Cornucopia of characters

Annie Samson

Parents give their children all kinds of names, some of which are downright ridiculous and some, well, just grow on them. Science, is one such person, so rechristened by his grandfather because of his proclivity with trying to turn objects into other objects — torches into alarm clocks for the hearing impaired, rubber boots into flower vases for the thrifty. Over time, the nickname erased his proper name and Science became Science.

Anjum Hasan begins her Difficult Pleasures, a collection of 13 short stories, with the account of Science, a young Bengaluru-based amateur photographer who lands up in Mumbai chasing his dream of working with a celebrated lenswoman. This short narrative sets the tone for the ensuing book, which is filled with varied characters into whose minds Hasan dips in, to give readers a bouquet of stories set in real places and about mostly young people with a need to escape and the longing to belong. 

So, while Science attempts to find his muse walking around downtown Mumbai, eating at a restaurant called Revolutions and feeling like an ant whose “thoughts and memories could not impose shape or order on this city”, there is the schoolboy Prasad who channels his inherent rebel to fling away the free meal of rice and rasam at his village school to take off to meet a cousin who works at a restaurant. Fine detailing fleshes out the escapades of the brothers who walk into a high-end mall to spend their stolen money on a can of deodorant. The narratives are not told by anybody but simply transfer themselves from the protagonists into the minds of the reader. It is like Hasan is providing a ringside view to the everyday lives of her characters. 

In the piece titled ‘For Love or Water’, the protagonist describes a quarrel in Kannada between a neighbour and his wife. “Every once in a while, his anger spilled out of the language and he would say in an English that rose to a crescendo ‘You are forcing me forcing me. You are forcing me to hit you. Bloody idiot! Just shut up’!” 

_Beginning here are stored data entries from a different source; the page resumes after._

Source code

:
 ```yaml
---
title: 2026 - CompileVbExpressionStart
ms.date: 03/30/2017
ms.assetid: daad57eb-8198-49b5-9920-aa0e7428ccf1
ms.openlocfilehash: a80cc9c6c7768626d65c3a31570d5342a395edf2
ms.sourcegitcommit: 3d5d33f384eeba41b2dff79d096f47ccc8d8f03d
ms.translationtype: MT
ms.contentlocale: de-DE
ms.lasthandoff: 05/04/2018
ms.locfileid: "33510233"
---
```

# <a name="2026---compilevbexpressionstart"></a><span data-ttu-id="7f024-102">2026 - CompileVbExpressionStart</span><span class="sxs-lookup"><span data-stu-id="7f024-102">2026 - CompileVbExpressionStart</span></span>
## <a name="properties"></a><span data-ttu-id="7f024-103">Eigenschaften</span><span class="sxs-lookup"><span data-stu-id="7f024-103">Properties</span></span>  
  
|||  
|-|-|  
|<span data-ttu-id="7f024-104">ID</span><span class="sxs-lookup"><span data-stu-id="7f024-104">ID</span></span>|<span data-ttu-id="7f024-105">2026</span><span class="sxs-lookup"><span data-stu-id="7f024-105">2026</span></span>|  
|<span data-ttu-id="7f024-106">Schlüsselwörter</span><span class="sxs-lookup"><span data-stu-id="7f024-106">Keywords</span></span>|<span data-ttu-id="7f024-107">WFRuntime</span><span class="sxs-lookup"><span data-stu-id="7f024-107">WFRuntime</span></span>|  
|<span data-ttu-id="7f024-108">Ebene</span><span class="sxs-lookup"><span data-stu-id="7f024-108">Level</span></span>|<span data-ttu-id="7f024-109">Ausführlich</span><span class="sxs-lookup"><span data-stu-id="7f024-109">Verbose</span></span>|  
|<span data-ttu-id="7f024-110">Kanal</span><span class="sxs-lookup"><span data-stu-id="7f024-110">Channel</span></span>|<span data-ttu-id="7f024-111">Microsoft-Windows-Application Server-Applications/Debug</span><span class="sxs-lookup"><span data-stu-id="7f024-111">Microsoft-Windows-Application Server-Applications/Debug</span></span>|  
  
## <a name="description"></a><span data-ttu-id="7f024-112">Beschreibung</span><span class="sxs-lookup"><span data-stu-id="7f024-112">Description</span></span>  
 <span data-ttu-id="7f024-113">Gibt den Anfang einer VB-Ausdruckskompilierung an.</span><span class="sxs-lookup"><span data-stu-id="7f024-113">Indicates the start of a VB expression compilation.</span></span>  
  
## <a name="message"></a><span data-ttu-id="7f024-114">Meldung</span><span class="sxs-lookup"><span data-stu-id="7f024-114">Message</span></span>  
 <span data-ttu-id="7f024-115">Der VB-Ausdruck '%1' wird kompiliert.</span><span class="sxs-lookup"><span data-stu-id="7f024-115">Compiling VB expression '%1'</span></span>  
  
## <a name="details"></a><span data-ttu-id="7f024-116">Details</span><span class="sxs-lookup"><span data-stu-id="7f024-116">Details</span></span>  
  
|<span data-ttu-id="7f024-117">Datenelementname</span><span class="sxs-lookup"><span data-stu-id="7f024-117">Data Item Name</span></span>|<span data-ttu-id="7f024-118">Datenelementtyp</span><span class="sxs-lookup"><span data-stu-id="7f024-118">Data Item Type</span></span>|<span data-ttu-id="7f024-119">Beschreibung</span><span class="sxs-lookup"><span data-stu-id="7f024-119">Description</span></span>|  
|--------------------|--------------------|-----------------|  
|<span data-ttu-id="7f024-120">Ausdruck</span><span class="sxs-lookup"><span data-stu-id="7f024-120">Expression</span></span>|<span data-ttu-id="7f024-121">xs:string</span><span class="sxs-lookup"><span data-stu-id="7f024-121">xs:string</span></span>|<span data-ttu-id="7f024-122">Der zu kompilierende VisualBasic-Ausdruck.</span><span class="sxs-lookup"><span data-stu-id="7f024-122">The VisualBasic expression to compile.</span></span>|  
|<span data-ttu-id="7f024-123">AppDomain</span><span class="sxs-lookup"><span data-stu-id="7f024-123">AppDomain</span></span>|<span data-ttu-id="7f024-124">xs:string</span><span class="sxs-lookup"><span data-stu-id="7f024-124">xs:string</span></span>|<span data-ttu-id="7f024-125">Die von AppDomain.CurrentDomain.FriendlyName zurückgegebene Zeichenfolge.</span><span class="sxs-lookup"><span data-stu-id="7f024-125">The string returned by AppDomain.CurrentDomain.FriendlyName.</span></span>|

In ‘Hanging on Like Death’, an 8-year-old is shown practising for his school’s musical drama where he plays the character of a magic mushroom who has a solitary line to say but which means the world to him. 

Hasan’s writing sparkles like a poem — lyrical and evocative. One can almost see Neel with “his hair sticking out in clumps from his head like a battery of antennae and his oversized glasses catching the almost-three-o’ clock sunlight that slid out in dusty planes from the ventilators. He looked like an ant with goggles.”

The cornucopia of characters in the stories spans an old woman who harbours a desire to be a celebrated painter, women who want to become good housekeepers, a philosophy teacher whose story is fleshed out with the ‘The categorical imperative’ the central philosophical concept of the German philosopher Immanuel Kant. There is the looming Punjabi postgraduate research assistant who was so shy and hesitant that even his laughter was tentative, as if laughing at something, anything was going too far. 

The author paints herself into her cast of characters she daydreamed up. Neel’s father is portrayed as an author who had once received a letter from an American magazine that commends him for writing to “exceptionally moving effect, yet steer clear of any sentimentality associated with…” Hasan’s writing precisely fits the description. The stories have the common theme of longing to belong to something or someplace. 

The characters in Hasan’s book seem so ordinary and their tales so believable that readers might often wonder whether or not what they read had actually taken place in real life! It is very likely for readers to keep carrying the stories with them even after they have put down the book.